« Sur le papier tel qu’en la bouche » par Le Mensuel Littéraire et Poétique

Belle idée que celle de proposer une édition sonore des Essais de Montaigne, surtout quand on se souvient qu’il évoquait son style en le disant « sur le papier tel qu’en la bouche ». Lus par Michel Piccoli, ce premier coffret de 2 CD propose une sélection de textes appartenant au livre 1 des Essais. (Pour les livres 2 et 3, il faudra attendre 2004). Il y a une vertu roborative propre aux Essais, propre à cette voix qui illustre à propos la nécessité de se défier des dogmatismes, ou qui sait combien la singularité de chaque être est essentielle. « Nous sommes chacun plus riche que nous ne pensons ; mais on nous dresse à l’emprunt et à la quête, on nous forme à nous servir plus de l’autrui que du nôtre ». En stigmatisant nos grandeurs comme nos misères, nos certitudes comme nos travers, c’est l’image de l’homme tel qu’il devrait être qui peu à peu s’affirme et s’impose.
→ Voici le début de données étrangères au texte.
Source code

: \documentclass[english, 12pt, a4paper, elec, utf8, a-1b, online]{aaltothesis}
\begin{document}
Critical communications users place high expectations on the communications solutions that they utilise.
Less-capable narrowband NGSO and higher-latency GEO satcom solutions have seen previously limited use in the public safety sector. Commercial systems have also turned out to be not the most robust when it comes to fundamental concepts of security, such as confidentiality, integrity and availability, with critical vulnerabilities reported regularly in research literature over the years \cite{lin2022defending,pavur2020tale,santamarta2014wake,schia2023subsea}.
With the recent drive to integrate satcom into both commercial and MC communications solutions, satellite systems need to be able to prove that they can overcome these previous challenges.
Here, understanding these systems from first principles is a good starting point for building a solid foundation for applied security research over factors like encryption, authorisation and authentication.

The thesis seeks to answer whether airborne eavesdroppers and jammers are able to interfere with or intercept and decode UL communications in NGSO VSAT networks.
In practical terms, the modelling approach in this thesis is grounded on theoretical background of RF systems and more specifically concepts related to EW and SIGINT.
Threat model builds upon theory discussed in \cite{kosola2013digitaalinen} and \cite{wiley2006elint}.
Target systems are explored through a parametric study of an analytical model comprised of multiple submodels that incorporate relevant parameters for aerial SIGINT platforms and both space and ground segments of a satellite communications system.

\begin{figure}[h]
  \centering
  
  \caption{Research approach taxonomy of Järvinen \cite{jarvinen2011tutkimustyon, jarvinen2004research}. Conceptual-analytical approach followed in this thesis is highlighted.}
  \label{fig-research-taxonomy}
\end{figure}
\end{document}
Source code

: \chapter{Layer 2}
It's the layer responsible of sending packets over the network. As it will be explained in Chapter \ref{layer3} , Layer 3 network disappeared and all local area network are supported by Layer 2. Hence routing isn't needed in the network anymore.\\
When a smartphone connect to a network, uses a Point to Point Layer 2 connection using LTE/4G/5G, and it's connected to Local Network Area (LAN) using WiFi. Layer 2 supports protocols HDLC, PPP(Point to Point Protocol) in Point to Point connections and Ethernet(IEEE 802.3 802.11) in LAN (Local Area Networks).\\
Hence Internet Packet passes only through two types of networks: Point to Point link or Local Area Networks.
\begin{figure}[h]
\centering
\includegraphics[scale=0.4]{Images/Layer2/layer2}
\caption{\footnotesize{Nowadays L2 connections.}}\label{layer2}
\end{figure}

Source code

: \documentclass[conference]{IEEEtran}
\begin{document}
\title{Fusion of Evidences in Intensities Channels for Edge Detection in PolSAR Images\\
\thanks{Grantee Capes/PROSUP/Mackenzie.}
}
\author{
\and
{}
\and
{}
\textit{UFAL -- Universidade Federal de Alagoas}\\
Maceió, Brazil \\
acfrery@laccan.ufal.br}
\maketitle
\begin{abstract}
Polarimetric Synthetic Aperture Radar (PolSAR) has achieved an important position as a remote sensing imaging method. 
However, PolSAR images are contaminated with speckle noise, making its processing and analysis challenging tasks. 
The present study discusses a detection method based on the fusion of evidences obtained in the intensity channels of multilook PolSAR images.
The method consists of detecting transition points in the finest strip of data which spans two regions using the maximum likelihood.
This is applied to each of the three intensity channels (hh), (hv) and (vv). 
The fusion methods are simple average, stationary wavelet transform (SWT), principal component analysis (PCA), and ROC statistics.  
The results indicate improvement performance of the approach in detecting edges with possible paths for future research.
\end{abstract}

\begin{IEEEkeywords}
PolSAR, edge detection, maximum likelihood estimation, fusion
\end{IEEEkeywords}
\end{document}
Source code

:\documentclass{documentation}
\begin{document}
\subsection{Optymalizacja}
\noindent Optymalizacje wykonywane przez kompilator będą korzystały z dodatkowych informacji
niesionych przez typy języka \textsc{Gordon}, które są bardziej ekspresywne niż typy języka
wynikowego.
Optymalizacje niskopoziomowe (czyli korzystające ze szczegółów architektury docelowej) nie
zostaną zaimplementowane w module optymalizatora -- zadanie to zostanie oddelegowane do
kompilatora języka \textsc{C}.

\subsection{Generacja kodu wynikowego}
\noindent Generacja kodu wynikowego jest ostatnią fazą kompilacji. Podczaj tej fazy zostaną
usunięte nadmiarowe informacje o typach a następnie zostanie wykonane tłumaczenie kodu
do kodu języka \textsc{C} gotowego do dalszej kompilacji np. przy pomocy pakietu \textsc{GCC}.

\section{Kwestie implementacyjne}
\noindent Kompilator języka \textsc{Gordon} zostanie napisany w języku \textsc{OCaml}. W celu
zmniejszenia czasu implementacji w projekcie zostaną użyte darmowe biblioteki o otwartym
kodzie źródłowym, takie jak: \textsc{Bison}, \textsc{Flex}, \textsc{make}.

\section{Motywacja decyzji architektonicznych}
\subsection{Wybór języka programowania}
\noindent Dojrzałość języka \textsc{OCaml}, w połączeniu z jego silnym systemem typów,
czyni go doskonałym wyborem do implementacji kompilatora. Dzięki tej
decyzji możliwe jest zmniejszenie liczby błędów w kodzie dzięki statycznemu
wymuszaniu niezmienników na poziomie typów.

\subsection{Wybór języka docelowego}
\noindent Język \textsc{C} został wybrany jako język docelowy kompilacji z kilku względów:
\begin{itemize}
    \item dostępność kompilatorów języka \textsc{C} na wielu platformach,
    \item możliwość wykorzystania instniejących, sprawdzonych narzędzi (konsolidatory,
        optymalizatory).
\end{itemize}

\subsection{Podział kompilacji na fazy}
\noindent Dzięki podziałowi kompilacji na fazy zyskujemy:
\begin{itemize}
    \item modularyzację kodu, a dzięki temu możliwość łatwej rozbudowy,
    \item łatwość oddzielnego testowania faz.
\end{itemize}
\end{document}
A partir d’un pragmatisme du meilleur aloi, Montaigne nous dit comment prendre la vie, comment mieux se gouverner à partir d’une meilleure connaissance de soi-même. Mais les Essais, c’est aussi une façon de déployer le français, de l’articuler, de le faire sonner dans son ampleur et sa beauté – ce que la voix de Michel Piccoli rend presque voluptueusement. Beauté du phrasé, pouvoir de la voix vive qui, en ses silences et intonations, renvoie à une façon de mettre à nu la pensée, autant qu’a cette nonchalance de ton et d’allure dont on devine combien elle est voulue et concertée, tant ce style de conversation, ici réinventé avec inspiration, sait se faire incisif et paradoxal quand il le faut. Un coffret qui a donc toute sa place dans nos bibliothèques.